I also gave the keynote “The socio-technical phenomena of data integration” at the Ontology Matching Workshop

Brilliant keynote by @juansequeda at the OM workshop on the socio-technical aspects of data integration, stimulating and challenging take home message. @iswc_conf pic.twitter.com/tK8cEbgHhV
— Valentina Tamma (@VTamma) October 26, 2019

Exciting keynote by @juansequeda at the Ontology Matching Workshop @iswc2019 #iswc2019 pic.twitter.com/gwN98YY9B4
— Oktie Hassanzadeh (@oktie) October 26, 2019

Part of my message was to push the need of the Knowledge Scientist role.

#Knowledge scientists are the missing chain between Data and Business @juansequeda @iswc_conf #iswc_conf pic.twitter.com/5KLURHhKIv
— Pasquale Lisena (@PasqLisena) October 26, 2019

I gave a talk on our in-use paper “A Pay-as-you-go Methodology to Design and Build Enterprise Knowledge Graphs from Relational Databases”

A pay-as-go Methodology in 10 steps to design and build KGs from relational Database by @juansequeda #ISWC2019 pic.twitter.com/V2WmSJuHYs
— Ghislain Atemezing (@gatemezing) October 28, 2019

Marketer in chief ⁦@juansequeda⁩ is telling the audience how to cite his paper at #iswc_conf! And you got a tee shirt if you ask a question 😃Good Talk! pic.twitter.com/YxzwANu1M1
— Raphaël Troncy (@rtroncy) October 28, 2019

In conjunction with Dave Griffith, I also gave an industry presentation on how we are building a hybrid data cloud at data.world. Finally, I was also on an industry panel.

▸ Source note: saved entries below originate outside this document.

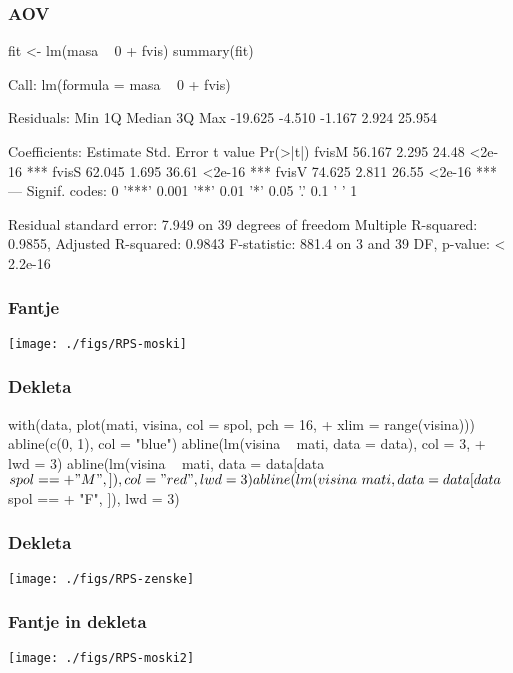 \begin{frame}[fragile]
\frametitle{AOV}
\begin{Schunk}
\begin{Sinput}
  fit <- lm(masa ~ 0 + fvis)
  summary(fit)
\end{Sinput}
\begin{Soutput}
Call:
lm(formula = masa ~ 0 + fvis)

Residuals:
    Min      1Q  Median      3Q     Max 
-19.625  -4.510  -1.167   2.924  25.954 

Coefficients:
      Estimate Std. Error t value Pr(>|t|)    
fvisM   56.167      2.295   24.48   <2e-16 ***
fvisS   62.045      1.695   36.61   <2e-16 ***
fvisV   74.625      2.811   26.55   <2e-16 ***
---
Signif. codes:  0 '***' 0.001 '**' 0.01 '*' 0.05 '.' 0.1 ' ' 1 

Residual standard error: 7.949 on 39 degrees of freedom
Multiple R-squared: 0.9855,	Adjusted R-squared: 0.9843 
F-statistic: 881.4 on 3 and 39 DF,  p-value: < 2.2e-16 
\end{Soutput}
\end{Schunk}
\end{frame}






\begin{frame}[fragile]
\frametitle{Fantje}
\texttt{[image: ./figs/RPS-moski]}
\end{frame}
\clearpage
\begin{frame}[fragile]
\frametitle{Dekleta}
\begin{Schunk}
\begin{Sinput}
  with(data, plot(mati, visina, col = spol, pch = 16, 
+     xlim = range(visina)))
  abline(c(0, 1), col = "blue")
  abline(lm(visina ~ mati, data = data), col = 3, 
+     lwd = 3)
  abline(lm(visina ~ mati, data = data[data$spol == 
+     "M", ]), col = "red", lwd = 3)
  abline(lm(visina ~ mati, data = data[data$spol == 
+     "F", ]), lwd = 3)
\end{Sinput}
\end{Schunk}
\end{frame}

\begin{frame}[fragile]
\frametitle{Dekleta}
\texttt{[image: ./figs/RPS-zenske]}
\end{frame}
\clearpage
{}
\begin{frame}[fragile]
\frametitle{Fantje in dekleta}
\texttt{[image: ./figs/RPS-moski2]}
\end{frame}



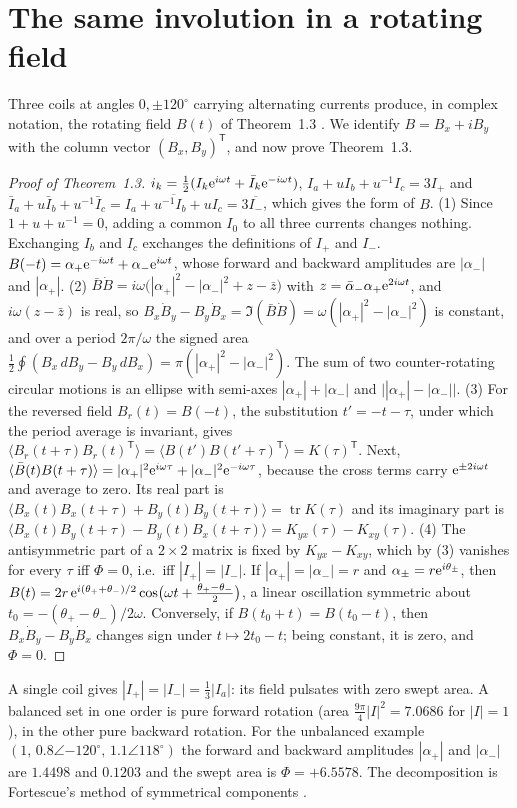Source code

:\documentclass[11pt]{article}
\theoremstyle{definition}\newtheorem{definition}[theorem]{Definition}
\theoremstyle{remark}\newtheorem{remark}[theorem]{Remark}
\begin{document}
\section{The same involution in a rotating field}\label{sec:field}
Three coils at angles $0,\pm120^\circ$ carrying alternating currents produce, in complex notation, the rotating field $B(t)$ of Theorem~1.3 \cite{Ferraris,Tesla}. We identify $B=B_x+iB_y$ with the column vector $(B_x,B_y)^{\mathsf T}$, and now prove Theorem~1.3.
\begin{proof}[Proof of Theorem~1.3]
$i_k=\frac12(I_k\e^{i\omega t}+\bar I_k\e^{-i\omega t})$, $I_a+uI_b+u^{-1}I_c=3I_+$ and $\bar I_a+u\bar I_b+u^{-1}\bar I_c=\overline{I_a+u^{-1}I_b+uI_c}=3\overline{I_-}$, which gives the form of $B$. (1) Since $1+u+u^{-1}=0$, adding a common $I_0$ to all three currents changes nothing. Exchanging $I_b$ and $I_c$ exchanges the definitions of $I_+$ and $I_-$. $B(-t)=\alpha_+\e^{-i\omega t}+\alpha_-\e^{i\omega t}$, whose forward and backward amplitudes are $|\alpha_-|$ and $|\alpha_+|$. (2) $\bar B\dot B=i\omega\bigl(|\alpha_+|^2-|\alpha_-|^2+z-\bar z\bigr)$ with $z=\bar\alpha_-\alpha_+\e^{2i\omega t}$, and $i\omega(z-\bar z)$ is real, so $B_x\dot B_y-B_y\dot B_x=\Im(\bar B\dot B)=\omega(|\alpha_+|^2-|\alpha_-|^2)$ is constant, and over a period $2\pi/\omega$ the signed area $\frac12\oint(B_x\,dB_y-B_y\,dB_x)=\pi(|\alpha_+|^2-|\alpha_-|^2)$. The sum of two counter-rotating circular motions is an ellipse with semi-axes $|\alpha_+|+|\alpha_-|$ and $\bigl||\alpha_+|-|\alpha_-|\bigr|$. (3) For the reversed field $B_r(t)=B(-t)$, the substitution $t'=-t-\tau$, under which the period average is invariant, gives $\langle B_r(t+\tau)B_r(t)^{\mathsf T}\rangle=\langle B(t')B(t'+\tau)^{\mathsf T}\rangle=K(\tau)^{\mathsf T}$. Next, $\langle\bar B(t)B(t+\tau)\rangle=|\alpha_+|^2\e^{i\omega\tau}+|\alpha_-|^2\e^{-i\omega\tau}$, because the cross terms carry $\e^{\pm2i\omega t}$ and average to zero. Its real part is $\langle B_x(t)B_x(t+\tau)+B_y(t)B_y(t+\tau)\rangle=\operatorname{tr}K(\tau)$ and its imaginary part is $\langle B_x(t)B_y(t+\tau)-B_y(t)B_x(t+\tau)\rangle=K_{yx}(\tau)-K_{xy}(\tau)$. (4) The antisymmetric part of a $2\times2$ matrix is fixed by $K_{yx}-K_{xy}$, which by (3) vanishes for every $\tau$ iff $\Phi=0$, i.e.\ iff $|I_+|=|I_-|$. If $|\alpha_+|=|\alpha_-|=r$ and $\alpha_\pm=r\e^{i\theta_\pm}$, then $B(t)=2r\,\e^{i(\theta_++\theta_-)/2}\cos\bigl(\omega t+\frac{\theta_+-\theta_-}2\bigr)$, a linear oscillation symmetric about $t_0=-(\theta_+-\theta_-)/2\omega$. Conversely, if $B(t_0+t)=B(t_0-t)$, then $B_x\dot B_y-B_y\dot B_x$ changes sign under $t\mapsto2t_0-t$; being constant, it is zero, and $\Phi=0$.
\end{proof}
A single coil gives $|I_+|=|I_-|=\frac13|I_a|$: its field pulsates with zero swept area. A balanced set in one order is pure forward rotation (area $\frac{9\pi}4|I|^2=7.0686$ for $|I|=1$), in the other pure backward rotation. For the unbalanced example $(1,\,0.8\angle{-120^\circ},\,1.1\angle{118^\circ})$ the forward and backward amplitudes $|\alpha_+|$ and $|\alpha_-|$ are $1.4498$ and $0.1203$ and the swept area is $\Phi=+6.5578$. The decomposition is Fortescue's method of symmetrical components \cite{Fortescue,Clarke}.
\end{document}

Oh, and data.world had a table

#iswc_conf Come learn about @datadotworld and get some socks and stickers. Come to our talks, ask questions and get tshirts!

We are looking for research partners and research interns!

Also come look at the books that I mentioned in my history of knowledge graph tutorial pic.twitter.com/z4LtSYhqJm
— Juan Sequeda (@juansequeda) October 27, 2019

And our socks were a hit

We are getting OWL socks at #iswc_conf from @juansequeda to walk towards more semantics pic.twitter.com/Q9YfVqaAe4
— Fabien Gandon (@fabien_gandon) October 28, 2019

Let’s not forget about Knowledge

Jerome Euzenat’s keynote was philosophical. His key message was that we have gotten too focused with data and we are forgetting knowledge and how knowledge evolves.

Brilliant keynote by Jerome Euzenat. Providing a journey of Knowledge and making a call for brains that we have lost focused on the evolution of knowledge. #iswc_conf pic.twitter.com/fdtflgdWJD
— Juan Sequeda (@juansequeda) October 28, 2019

I agree with him. In the beginning of the semantic web, I would argue that the focus was on ontologies (i.e. knowledge). From the mid 2000s, the focus shifted to data (Linked Data, LOD) and that is where we have been. We should not forget about knowledge. And it’s because of this:

TRUEEEEEE!!!! #iswc2019 #iswc_conf @iswc_conf #semanticweb pic.twitter.com/nGzuJaofW0
— Mauro Dragoni (@maurodragoni) October 28, 2019

I would actually rephase Jerome’s message and say that we should not just forget about knowledge, but we should not forget about combining data and knowledge at scale.

A don’t forget:

Important observation by Jerome Euzenat at #iswc2019 #iswc_conf keynote pic.twitter.com/rKzlSn9euA
— jahendler (@jahendler) October 28, 2019

Outrageous Idea

There was a track called Outrageous Idea and the outrageous issue was that most of the submissions were rejected because they weren’t considered outrageous by the reviewers. This lead to an interesting panel discussion.

The outrageous ideas discussion at #iswc_conf We need to think about being “audacious” per @jahendler. We need to be able to share ideas/results which may not have all the scientific rigor that is expected. This is how we can share crazy ideas pic.twitter.com/Vjki0J62vF
— Juan Sequeda (@juansequeda) October 29, 2019

The semantic web community has a track record of being outrageous:

The idea of linking data on the web was crazy and many thought it would not happen.

Even though SPARQL is not a predominant query language, one of the largest repositories of knowledge, Wikidata, is all in RDF and SPARQL.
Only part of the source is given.